Dataset entries:
=====

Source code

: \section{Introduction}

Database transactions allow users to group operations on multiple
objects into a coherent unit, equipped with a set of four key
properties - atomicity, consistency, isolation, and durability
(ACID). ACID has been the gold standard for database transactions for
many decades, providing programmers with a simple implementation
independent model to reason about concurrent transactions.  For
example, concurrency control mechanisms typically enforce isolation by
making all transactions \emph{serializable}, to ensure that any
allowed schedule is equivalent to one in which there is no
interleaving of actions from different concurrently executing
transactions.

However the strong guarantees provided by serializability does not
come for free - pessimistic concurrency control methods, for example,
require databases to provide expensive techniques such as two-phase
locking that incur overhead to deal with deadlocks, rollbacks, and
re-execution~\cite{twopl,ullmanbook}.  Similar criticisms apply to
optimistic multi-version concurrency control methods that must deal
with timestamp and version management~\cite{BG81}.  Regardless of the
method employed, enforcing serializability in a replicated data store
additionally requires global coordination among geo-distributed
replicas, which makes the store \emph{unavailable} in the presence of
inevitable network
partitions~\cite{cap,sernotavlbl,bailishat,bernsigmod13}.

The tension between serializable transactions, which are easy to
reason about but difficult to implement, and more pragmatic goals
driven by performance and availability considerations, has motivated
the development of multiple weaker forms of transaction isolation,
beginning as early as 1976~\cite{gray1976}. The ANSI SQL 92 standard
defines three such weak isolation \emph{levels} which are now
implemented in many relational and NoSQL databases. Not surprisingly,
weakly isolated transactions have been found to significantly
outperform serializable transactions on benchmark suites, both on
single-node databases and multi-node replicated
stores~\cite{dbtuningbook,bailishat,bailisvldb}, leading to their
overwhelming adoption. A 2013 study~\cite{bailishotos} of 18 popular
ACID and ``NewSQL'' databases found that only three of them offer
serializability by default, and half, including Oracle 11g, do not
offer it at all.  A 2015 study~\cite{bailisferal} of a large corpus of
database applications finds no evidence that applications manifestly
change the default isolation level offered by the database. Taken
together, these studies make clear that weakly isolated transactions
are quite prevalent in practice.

=====

▸ EXERCISE DETAILS
Every record above has to appear again, word for word.

▸ EXPECTED OUTPUT
Source code

: \section{Introduction}

Database transactions allow users to group operations on multiple
objects into a coherent unit, equipped with a set of four key
properties - atomicity, consistency, isolation, and durability
(ACID). ACID has been the gold standard for database transactions for
many decades, providing programmers with a simple implementation
independent model to reason about concurrent transactions.  For
example, concurrency control mechanisms typically enforce isolation by
making all transactions \emph{serializable}, to ensure that any
allowed schedule is equivalent to one in which there is no
interleaving of actions from different concurrently executing
transactions.

However the strong guarantees provided by serializability does not
come for free - pessimistic concurrency control methods, for example,
require databases to provide expensive techniques such as two-phase
locking that incur overhead to deal with deadlocks, rollbacks, and
re-execution~\cite{twopl,ullmanbook}.  Similar criticisms apply to
optimistic multi-version concurrency control methods that must deal
with timestamp and version management~\cite{BG81}.  Regardless of the
method employed, enforcing serializability in a replicated data store
additionally requires global coordination among geo-distributed
replicas, which makes the store \emph{unavailable} in the presence of
inevitable network
partitions~\cite{cap,sernotavlbl,bailishat,bernsigmod13}.

The tension between serializable transactions, which are easy to
reason about but difficult to implement, and more pragmatic goals
driven by performance and availability considerations, has motivated
the development of multiple weaker forms of transaction isolation,
beginning as early as 1976~\cite{gray1976}. The ANSI SQL 92 standard
defines three such weak isolation \emph{levels} which are now
implemented in many relational and NoSQL databases. Not surprisingly,
weakly isolated transactions have been found to significantly
outperform serializable transactions on benchmark suites, both on
single-node databases and multi-node replicated
stores~\cite{dbtuningbook,bailishat,bailisvldb}, leading to their
overwhelming adoption. A 2013 study~\cite{bailishotos} of 18 popular
ACID and ``NewSQL'' databases found that only three of them offer
serializability by default, and half, including Oracle 11g, do not
offer it at all.  A 2015 study~\cite{bailisferal} of a large corpus of
database applications finds no evidence that applications manifestly
change the default isolation level offered by the database. Taken
together, these studies make clear that weakly isolated transactions
are quite prevalent in practice.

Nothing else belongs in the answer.